Philips agrees €1bn loan connecting sustainability performance with finance
Philips has agreed a pioneering €1bn loan in collaboration with banking group ING, with an interest rate dependent on the year-on-year advance of the global lighting firm's sustainability performance.
The ‘revolving credit facility’ agreed between the two Dutch firms will operate through a rating system assessed by independent researcher Sustainalytics. The score of Philips’ benchmarked sustainability performance will decide whether the interest rate goes up or down – the more sustainable the firm is, the better interest rate it gets.
The deal, which is the first in the syndicated loan market where the pricing is linked to a Sustainalytics rating, is supported by a consortium of 16 banks, including Goldman Sachs, HSBC and Morgan Stanley.

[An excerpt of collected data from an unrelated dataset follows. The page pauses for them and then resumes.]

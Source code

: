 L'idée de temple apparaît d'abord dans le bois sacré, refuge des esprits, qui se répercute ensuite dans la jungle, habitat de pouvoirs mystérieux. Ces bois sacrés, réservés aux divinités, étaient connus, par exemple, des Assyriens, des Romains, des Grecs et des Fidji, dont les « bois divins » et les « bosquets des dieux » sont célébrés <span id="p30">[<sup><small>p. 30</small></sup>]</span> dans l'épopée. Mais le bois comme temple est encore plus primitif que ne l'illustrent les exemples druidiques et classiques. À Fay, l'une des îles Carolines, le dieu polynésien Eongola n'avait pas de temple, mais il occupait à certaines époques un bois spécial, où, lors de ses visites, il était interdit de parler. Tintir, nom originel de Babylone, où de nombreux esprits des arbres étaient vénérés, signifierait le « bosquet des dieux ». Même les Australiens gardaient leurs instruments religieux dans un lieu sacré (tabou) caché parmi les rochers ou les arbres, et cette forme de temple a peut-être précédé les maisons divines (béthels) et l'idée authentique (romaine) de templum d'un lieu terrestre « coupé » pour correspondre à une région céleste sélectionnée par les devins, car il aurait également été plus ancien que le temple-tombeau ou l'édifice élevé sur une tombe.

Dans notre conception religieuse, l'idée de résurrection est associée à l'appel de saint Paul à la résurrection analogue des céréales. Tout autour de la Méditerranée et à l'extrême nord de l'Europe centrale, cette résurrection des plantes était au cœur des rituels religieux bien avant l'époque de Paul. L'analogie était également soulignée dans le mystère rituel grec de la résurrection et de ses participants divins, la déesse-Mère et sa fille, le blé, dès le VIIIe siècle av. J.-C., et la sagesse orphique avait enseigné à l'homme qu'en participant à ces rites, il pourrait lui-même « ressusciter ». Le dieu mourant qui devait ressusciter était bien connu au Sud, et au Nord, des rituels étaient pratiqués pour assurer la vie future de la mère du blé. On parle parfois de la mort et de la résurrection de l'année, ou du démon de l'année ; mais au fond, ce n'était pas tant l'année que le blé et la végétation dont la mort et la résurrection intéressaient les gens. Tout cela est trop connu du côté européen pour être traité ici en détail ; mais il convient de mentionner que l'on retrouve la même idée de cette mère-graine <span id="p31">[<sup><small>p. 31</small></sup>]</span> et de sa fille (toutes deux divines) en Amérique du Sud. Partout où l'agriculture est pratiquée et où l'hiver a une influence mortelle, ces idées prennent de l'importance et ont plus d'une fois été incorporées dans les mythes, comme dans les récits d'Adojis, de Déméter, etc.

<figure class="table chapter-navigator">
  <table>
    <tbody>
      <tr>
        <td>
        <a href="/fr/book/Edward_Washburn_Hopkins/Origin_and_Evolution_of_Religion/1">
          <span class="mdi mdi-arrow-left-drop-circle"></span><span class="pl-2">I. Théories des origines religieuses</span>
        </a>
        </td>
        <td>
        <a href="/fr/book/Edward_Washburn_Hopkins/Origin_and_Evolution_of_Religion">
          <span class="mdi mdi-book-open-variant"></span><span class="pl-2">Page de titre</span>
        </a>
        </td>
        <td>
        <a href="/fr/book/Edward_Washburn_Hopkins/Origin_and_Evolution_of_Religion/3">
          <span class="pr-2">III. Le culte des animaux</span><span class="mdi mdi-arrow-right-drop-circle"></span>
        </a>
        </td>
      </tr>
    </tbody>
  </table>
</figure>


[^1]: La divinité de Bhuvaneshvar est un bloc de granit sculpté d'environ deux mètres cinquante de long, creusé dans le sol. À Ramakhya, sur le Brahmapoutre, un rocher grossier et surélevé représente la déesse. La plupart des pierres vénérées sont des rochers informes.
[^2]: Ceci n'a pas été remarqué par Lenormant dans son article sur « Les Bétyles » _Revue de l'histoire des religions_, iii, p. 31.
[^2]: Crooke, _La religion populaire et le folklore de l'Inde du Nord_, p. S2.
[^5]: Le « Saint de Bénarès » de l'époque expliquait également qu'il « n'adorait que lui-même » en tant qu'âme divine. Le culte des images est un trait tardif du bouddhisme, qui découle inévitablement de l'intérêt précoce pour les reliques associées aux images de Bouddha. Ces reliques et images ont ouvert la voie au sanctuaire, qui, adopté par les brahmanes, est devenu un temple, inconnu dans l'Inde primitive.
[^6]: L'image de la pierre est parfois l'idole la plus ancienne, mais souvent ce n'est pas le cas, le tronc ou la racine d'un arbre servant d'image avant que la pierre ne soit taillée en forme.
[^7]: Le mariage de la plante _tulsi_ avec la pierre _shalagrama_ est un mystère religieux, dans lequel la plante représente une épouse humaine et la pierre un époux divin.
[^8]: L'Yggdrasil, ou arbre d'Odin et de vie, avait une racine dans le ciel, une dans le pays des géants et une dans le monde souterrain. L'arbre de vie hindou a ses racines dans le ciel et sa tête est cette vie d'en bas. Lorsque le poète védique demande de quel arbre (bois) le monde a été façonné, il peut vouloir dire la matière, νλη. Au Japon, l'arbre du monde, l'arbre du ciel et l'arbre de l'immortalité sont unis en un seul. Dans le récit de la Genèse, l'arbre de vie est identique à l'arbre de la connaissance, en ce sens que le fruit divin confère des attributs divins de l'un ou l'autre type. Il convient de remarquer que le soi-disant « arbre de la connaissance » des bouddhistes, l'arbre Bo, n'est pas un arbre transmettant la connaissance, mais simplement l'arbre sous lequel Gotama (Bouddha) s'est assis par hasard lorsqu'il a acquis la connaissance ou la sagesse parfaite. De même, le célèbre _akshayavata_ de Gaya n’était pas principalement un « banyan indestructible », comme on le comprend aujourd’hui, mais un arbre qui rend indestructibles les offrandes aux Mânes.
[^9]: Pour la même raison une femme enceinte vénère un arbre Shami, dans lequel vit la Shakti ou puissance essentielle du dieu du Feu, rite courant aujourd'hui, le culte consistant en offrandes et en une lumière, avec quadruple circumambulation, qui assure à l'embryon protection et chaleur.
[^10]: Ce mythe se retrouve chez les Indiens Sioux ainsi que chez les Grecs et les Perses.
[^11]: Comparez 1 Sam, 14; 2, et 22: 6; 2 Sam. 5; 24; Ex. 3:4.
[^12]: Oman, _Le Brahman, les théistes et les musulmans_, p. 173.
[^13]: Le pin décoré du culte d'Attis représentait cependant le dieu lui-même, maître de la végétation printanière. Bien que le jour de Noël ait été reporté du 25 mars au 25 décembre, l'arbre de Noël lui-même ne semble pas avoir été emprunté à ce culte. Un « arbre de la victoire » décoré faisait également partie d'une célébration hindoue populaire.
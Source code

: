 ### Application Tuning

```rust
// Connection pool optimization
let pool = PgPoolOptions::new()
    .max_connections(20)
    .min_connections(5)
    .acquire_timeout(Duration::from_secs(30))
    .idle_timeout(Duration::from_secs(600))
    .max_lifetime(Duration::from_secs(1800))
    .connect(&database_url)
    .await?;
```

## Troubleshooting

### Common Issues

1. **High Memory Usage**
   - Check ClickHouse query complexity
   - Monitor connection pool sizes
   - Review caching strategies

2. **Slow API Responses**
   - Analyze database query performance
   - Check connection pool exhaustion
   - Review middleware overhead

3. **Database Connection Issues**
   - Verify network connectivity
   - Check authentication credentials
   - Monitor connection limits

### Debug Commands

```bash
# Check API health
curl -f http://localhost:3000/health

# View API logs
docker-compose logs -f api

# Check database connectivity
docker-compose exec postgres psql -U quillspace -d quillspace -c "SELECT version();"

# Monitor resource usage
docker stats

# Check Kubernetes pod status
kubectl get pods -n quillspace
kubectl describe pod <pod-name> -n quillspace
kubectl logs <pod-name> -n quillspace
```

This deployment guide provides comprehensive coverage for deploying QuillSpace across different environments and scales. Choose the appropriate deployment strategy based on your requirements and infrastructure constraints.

“This agreement with Philips is an additional way for us to support, motivate and reward our clients in their aim to become even more sustainable,” said ING head of sustainable finance Leonie Schreve.
“We believe that companies that deliver on sustainability today are the winners of tomorrow, that’s why sustainability is a part of every conversation we have with clients.”
The Philips loan is different to typical green finance, as it links directly to the improvements in the rating system, which focus on social and governance elements, as well as the environmental aspect. And unlike standard green bonds which limit the proceeds to sustainability purposes, the client will be entitled to use the loan for general corporate deployment, to provide maximum flexibility.
“Creating sustainability incentives in a financing structure is a mind-shift in corporate financing and a clear innovation in the market,” said Gerro Goedhuis, ING syndicated finance.
With some investors fearing that the next financial crash will be climate related, a stream of new green bond commitments have disrupted the markets over the past couple of years. ING recently revealed that it had funded more than €27bn to clients aiming to solve environmental challenges in the first two quarters of 2016.
The Philips deal highlights a growing trend within the finance sector of coupling investment to sustainability performance. Last month, for example, the World Bank issued its first ever set of green bonds that directly link financial returns to companies performing to the standards and aims on the United Nation’s Sustainable Development Goals (SDGs).
And just one week after warning that high-level directors could be voted out of companies that are failing to mitigate climate-related risks, the world’s largest investor BlackRock, unveiled its Green Bond Index fund, following a heightened investor demand for ESG fixed income securities and products.